Mumbi Kaigwa

Mumbi Kaigwa is an actor whose journey in the performing arts began long before she was born. What with her paternal grandmother having been a traditional dancer.

Mumbi remembers striding on the primary school stage at the age of 12. But it was her winning the Best Actress title at the 1978 Kenya Schools Drama Festival that first led her to think her lot might have been cast among artists. Without knowing, her dabbling in verse-speaking in which she won awards at the Kenya Schools Music Festival had prepared her for what would become her lifetime obsession, hobby and career - acting.

For a while, Mumbi veered towards television and video, helping to make the soap opera. Heart and Soul, which took on the large issues of poverty, AIDS, gender, governance, environment, and even taboos like incest, adolescent sex, abortion, and illicit alcohol within the soap opera format. Television programs in Mexico had led the way towards the marriage of the light-hearted soap medium with socially driven subjects.

In 2001 she returned to the theatre and scripted, produced and directed her first play, The Voice of a Dream, a mixture of music, dance, mime, and storytelling, first seen at the inaugural Theatre Extravaganza at Nairobi's Alliance Francaise's (formerly Maison Francaise). 

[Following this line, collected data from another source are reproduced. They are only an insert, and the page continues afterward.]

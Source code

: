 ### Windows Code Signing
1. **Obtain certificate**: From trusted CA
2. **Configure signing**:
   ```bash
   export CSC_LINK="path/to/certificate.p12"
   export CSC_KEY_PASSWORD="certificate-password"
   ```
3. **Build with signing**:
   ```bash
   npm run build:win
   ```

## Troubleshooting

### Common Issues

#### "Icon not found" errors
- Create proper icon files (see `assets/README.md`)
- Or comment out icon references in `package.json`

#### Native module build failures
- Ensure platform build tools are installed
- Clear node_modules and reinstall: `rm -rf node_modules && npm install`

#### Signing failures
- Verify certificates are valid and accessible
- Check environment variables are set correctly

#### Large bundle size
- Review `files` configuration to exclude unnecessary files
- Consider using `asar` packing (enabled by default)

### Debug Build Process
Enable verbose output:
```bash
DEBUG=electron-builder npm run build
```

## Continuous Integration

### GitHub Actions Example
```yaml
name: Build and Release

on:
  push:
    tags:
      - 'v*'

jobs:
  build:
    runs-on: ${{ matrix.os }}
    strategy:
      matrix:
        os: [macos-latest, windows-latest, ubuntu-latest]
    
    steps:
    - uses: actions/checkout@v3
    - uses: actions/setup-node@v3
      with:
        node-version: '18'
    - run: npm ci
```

"My love for African ways has grown out of my life journey. We have to create things that are genuinely ours. Our West and South African brothers and sisters seem to have made great strides in this direction," she says. "If we are going to have respect for ourselves, we must celebrate our being. We don't have to look for answers outside ourselves."

As a writer, she's shared her skills in neighboring countries, traveling to South Sudan to work with teenage girls picking up their lives after the country’s long civil war. The result was three short stories based on their lives. In addition, she's worked as a trainer and voice coach for actors in Uganda, Tanzania, Zanzibar, and Kenya.

Her work as a producer includes the V-Day Worldwide Campaign, staging performances of The Vagina Monologues by Eve Ensler between 2003 and 2005. In an environment hostile to women’s sexual and human rights, the events raised over US$20,000 for local organizations working to end violence against women and girls.

In an attempt to bring culturally relevant stories to audiences outside of the traditional spaces, she has created, written and co-directed the following: The SANND Festival of Storytelling and Dance, The Voice of a Dream, Githaa and KigeziNdoto (plays), and Heart and Soul, and Cry Foul! (television dramas).

Most recently her play KigeziNdoto has traveled throughout Kenya and Tanzania, generating discussion amongst youth about East Africa’s post-colonial history and sharing ideas regarding the citizen’s individual and mutual roles in the future of their communities. This, within the context of the ethnic violence that followed the 2007/2008 national elections in Kenya.

Mumbi is a board member of Media Development for Africa (MEDEVA Ltd.), the Sarakasi Trust and the Maisha Film Lab. She served as President (2003-2005) and as a panellist/keynote speaker (the Philippines 2003 and Indonesia 2006) of Women Playwrights International. Currently she is the Managing and Artistic Director of The Arts Canvas, in Kenya.

Residencies include Sundance Theater Institute (2007), the McCarter Theater Centre (2008), Dartmouth College, New Hampshire (2008), the Martin E. Segal Theater Centre at CUNY, and the Urban Bush Women, Brooklyn (2008).

She is currently finishing work on her third play, They Call Me Wanjiku, and developing a networking website for artists in East Africa and beyond.